» **THE RECORDS**:
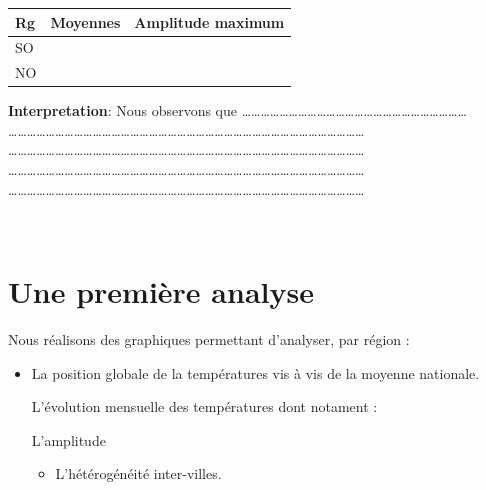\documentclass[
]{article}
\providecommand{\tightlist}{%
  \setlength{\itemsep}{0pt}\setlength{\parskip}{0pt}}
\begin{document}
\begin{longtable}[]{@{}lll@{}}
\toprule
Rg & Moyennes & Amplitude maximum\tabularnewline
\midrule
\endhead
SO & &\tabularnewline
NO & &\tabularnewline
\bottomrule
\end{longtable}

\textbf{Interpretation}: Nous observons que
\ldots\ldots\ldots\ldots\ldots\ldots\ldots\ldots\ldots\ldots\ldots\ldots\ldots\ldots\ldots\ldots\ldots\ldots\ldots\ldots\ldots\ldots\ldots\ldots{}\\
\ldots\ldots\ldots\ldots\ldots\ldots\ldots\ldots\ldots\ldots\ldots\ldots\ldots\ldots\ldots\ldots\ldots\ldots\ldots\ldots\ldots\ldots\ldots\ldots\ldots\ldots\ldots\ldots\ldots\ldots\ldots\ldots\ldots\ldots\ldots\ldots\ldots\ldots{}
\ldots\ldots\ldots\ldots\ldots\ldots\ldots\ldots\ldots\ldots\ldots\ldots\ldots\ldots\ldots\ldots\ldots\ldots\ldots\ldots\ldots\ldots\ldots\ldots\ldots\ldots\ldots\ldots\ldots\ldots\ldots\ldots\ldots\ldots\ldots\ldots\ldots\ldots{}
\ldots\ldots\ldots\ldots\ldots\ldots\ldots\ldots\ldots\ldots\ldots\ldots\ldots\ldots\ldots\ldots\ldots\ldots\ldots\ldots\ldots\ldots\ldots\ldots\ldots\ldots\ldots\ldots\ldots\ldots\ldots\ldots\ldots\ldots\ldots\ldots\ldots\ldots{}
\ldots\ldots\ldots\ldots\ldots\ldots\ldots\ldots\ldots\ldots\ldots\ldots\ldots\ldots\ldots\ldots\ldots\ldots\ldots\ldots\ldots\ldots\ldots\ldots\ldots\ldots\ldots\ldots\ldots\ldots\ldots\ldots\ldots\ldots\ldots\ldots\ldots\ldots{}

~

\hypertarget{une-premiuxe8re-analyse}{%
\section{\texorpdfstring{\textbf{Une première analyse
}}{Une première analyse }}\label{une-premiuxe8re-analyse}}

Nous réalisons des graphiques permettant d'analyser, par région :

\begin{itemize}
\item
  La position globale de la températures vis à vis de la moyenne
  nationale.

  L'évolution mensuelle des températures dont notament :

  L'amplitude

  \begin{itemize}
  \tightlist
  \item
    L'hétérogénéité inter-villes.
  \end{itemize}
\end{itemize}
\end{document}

==

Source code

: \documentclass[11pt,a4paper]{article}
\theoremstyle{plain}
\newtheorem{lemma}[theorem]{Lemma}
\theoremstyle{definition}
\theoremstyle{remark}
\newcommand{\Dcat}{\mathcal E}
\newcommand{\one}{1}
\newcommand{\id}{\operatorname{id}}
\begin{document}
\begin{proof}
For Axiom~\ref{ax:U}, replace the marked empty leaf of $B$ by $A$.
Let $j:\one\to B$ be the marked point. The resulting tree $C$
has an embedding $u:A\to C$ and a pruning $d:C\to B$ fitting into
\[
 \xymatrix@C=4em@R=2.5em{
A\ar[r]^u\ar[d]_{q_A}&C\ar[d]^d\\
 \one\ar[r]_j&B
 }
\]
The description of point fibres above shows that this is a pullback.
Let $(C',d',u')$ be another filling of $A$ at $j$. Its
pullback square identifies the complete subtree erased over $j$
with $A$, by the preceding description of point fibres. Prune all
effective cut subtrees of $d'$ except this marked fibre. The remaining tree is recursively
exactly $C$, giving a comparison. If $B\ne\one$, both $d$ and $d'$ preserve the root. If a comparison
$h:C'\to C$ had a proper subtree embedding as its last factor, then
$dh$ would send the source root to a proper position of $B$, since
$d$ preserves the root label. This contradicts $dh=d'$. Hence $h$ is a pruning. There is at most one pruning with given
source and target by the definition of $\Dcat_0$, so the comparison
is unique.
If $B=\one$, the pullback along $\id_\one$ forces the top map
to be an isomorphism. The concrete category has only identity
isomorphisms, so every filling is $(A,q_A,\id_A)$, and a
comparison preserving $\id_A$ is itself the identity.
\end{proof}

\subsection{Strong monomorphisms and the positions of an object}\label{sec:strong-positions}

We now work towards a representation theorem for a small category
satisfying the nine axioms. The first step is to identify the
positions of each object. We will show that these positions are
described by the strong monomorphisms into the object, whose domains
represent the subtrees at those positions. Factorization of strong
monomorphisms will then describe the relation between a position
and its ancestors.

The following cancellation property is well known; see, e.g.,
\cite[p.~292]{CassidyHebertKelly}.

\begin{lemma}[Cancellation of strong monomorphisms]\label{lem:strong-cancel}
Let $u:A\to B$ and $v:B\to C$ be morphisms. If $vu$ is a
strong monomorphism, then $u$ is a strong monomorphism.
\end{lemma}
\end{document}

* * *

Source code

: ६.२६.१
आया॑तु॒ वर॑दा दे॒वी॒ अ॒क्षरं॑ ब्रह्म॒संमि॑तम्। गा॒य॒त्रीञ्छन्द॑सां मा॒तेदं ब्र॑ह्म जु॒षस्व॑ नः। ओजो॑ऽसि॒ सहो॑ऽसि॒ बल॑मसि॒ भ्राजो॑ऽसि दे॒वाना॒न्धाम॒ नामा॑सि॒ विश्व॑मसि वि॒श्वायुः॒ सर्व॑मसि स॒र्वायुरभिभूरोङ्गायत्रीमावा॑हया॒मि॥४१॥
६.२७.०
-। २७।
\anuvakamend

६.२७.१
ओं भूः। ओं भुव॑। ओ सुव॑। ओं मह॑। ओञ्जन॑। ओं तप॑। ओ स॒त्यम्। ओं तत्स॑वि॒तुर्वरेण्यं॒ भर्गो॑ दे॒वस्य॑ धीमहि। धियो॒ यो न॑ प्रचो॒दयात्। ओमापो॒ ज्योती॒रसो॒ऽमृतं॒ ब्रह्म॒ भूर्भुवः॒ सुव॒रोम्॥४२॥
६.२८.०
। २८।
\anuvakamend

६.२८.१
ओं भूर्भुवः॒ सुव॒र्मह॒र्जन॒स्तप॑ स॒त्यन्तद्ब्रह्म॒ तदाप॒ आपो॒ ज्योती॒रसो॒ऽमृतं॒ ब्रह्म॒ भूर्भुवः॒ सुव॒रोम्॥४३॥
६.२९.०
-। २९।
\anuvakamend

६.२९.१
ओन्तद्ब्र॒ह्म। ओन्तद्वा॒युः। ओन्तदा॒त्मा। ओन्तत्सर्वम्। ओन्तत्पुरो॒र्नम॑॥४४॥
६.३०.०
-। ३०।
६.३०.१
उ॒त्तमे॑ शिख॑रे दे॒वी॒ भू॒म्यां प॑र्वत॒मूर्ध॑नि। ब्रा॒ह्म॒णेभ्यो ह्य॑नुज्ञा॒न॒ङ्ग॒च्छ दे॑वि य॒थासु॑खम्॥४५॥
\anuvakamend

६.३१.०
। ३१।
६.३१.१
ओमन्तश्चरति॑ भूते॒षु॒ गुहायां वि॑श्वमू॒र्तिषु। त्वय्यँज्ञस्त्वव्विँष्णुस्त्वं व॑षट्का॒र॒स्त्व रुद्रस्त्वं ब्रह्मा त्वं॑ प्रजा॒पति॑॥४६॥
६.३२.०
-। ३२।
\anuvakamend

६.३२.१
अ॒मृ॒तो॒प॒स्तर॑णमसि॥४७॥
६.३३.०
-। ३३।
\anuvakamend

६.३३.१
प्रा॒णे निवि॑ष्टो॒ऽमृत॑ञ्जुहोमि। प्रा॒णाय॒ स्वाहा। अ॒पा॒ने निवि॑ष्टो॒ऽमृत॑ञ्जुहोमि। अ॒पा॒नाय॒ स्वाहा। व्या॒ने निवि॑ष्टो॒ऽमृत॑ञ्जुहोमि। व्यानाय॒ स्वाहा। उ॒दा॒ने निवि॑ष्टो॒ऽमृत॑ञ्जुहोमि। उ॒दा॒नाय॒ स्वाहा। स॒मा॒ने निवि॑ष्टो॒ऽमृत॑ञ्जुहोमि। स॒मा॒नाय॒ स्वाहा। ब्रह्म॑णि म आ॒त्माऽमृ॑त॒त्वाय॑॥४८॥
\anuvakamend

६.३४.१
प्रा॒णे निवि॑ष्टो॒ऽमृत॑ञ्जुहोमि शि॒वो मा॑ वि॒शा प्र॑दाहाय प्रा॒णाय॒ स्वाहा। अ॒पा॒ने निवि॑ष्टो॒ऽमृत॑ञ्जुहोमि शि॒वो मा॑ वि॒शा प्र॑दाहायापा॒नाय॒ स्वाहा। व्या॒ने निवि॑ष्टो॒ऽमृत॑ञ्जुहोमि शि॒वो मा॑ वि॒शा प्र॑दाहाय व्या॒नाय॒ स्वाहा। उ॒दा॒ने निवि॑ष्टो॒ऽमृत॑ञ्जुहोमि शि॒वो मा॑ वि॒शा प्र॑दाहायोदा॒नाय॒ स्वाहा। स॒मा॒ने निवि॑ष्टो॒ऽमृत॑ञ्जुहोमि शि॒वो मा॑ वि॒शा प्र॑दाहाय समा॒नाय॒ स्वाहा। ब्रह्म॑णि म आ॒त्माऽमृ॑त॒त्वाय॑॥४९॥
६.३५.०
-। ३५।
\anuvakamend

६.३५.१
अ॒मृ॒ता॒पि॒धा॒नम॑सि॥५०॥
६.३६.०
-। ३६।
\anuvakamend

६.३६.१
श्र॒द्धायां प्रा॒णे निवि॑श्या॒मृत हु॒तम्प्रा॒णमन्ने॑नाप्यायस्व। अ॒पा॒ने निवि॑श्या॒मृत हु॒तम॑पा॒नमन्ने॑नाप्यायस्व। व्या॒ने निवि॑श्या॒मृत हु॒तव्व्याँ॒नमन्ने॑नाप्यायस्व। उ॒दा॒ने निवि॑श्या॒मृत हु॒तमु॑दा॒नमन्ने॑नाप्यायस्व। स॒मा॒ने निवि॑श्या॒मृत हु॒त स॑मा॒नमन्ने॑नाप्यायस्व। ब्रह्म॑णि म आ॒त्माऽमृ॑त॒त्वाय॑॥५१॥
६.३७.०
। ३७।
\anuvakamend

» **WHAT NEEDS TO BE DONE**: Respond with the number of lines in the listing above that include the word "point", and with nothing more.

» **SOLUTION FOR THIS TASK**: 3